_ACTIVITY:_
Once you reach the line containing "控制，而 $\Omega$ 的体积有限。", copy it and every line after it exactly, through the end of the data below.

_Source texts of formatted documents:_
= = =

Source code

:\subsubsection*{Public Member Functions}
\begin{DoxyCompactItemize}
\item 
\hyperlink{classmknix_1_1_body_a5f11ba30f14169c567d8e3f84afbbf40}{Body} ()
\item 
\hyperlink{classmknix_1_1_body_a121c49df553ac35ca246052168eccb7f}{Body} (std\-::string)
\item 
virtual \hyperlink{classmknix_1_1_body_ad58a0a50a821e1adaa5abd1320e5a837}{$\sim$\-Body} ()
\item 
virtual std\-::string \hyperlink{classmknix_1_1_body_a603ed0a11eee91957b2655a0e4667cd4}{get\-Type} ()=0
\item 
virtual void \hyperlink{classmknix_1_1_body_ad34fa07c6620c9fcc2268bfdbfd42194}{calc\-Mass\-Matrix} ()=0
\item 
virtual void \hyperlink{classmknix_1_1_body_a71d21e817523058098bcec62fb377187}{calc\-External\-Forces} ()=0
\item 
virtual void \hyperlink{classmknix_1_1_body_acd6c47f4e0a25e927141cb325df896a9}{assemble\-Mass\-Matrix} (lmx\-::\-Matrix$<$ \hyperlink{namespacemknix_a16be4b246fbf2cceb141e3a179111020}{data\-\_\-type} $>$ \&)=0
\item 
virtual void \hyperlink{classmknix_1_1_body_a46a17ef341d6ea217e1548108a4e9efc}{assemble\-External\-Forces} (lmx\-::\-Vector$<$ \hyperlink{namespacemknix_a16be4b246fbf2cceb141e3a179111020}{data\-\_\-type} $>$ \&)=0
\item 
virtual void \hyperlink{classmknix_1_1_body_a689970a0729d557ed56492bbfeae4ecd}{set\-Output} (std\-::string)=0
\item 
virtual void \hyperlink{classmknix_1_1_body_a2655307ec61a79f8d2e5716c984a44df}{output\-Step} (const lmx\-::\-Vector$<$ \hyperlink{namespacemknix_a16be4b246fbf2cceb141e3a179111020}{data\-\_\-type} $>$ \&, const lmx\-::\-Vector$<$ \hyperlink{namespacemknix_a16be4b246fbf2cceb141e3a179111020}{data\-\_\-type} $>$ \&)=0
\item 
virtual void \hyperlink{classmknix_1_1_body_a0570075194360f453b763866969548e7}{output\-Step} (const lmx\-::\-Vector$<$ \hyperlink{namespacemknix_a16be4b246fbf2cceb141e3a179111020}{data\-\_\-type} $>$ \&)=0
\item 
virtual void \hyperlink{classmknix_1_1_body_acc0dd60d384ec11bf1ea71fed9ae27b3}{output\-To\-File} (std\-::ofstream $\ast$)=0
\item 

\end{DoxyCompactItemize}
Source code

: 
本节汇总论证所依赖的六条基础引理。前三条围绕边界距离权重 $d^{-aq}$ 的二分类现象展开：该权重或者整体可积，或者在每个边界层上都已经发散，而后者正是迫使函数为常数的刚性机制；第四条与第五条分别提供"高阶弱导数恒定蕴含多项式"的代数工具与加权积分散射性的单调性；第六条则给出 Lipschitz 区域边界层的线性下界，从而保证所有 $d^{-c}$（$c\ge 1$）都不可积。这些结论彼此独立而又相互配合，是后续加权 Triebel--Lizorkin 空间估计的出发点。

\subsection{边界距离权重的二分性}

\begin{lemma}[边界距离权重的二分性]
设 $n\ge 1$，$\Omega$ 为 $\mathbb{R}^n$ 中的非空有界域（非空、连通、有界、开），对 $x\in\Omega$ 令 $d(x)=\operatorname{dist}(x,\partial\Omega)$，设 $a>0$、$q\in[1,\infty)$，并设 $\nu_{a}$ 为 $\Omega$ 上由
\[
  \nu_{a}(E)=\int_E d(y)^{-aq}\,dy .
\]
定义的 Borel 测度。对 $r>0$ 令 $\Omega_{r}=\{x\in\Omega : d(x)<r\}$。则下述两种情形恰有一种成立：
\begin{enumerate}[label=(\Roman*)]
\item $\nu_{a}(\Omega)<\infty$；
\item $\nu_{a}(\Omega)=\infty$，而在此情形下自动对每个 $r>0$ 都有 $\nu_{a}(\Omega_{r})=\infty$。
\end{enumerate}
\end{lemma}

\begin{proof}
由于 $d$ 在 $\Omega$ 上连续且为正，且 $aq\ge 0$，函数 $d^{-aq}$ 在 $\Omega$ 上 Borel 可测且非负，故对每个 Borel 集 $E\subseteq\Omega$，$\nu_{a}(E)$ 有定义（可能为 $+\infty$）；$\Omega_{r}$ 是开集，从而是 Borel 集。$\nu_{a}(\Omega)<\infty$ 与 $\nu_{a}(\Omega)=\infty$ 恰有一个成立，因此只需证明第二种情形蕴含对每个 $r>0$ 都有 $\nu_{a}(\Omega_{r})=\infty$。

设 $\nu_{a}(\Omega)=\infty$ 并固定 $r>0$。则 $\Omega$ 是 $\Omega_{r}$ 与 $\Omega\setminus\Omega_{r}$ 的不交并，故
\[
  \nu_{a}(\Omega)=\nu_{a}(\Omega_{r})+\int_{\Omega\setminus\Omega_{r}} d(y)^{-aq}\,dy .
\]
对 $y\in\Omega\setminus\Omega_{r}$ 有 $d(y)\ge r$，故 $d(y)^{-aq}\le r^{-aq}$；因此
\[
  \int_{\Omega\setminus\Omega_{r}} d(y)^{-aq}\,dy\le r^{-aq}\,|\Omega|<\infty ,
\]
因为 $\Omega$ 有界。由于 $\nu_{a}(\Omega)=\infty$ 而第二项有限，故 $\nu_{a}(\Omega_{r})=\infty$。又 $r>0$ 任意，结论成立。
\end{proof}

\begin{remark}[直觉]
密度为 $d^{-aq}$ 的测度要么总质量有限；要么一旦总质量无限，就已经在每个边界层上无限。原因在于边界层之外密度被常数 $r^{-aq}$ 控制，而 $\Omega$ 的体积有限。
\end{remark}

= = =

_EXERCISE RESULT:_
密度为 $d^{-aq}$ 的测度要么总质量有限；要么一旦总质量无限，就已经在每个边界层上无限。原因在于边界层之外密度被常数 $r^{-aq}$ 控制，而 $\Omega$ 的体积有限。
\end{remark}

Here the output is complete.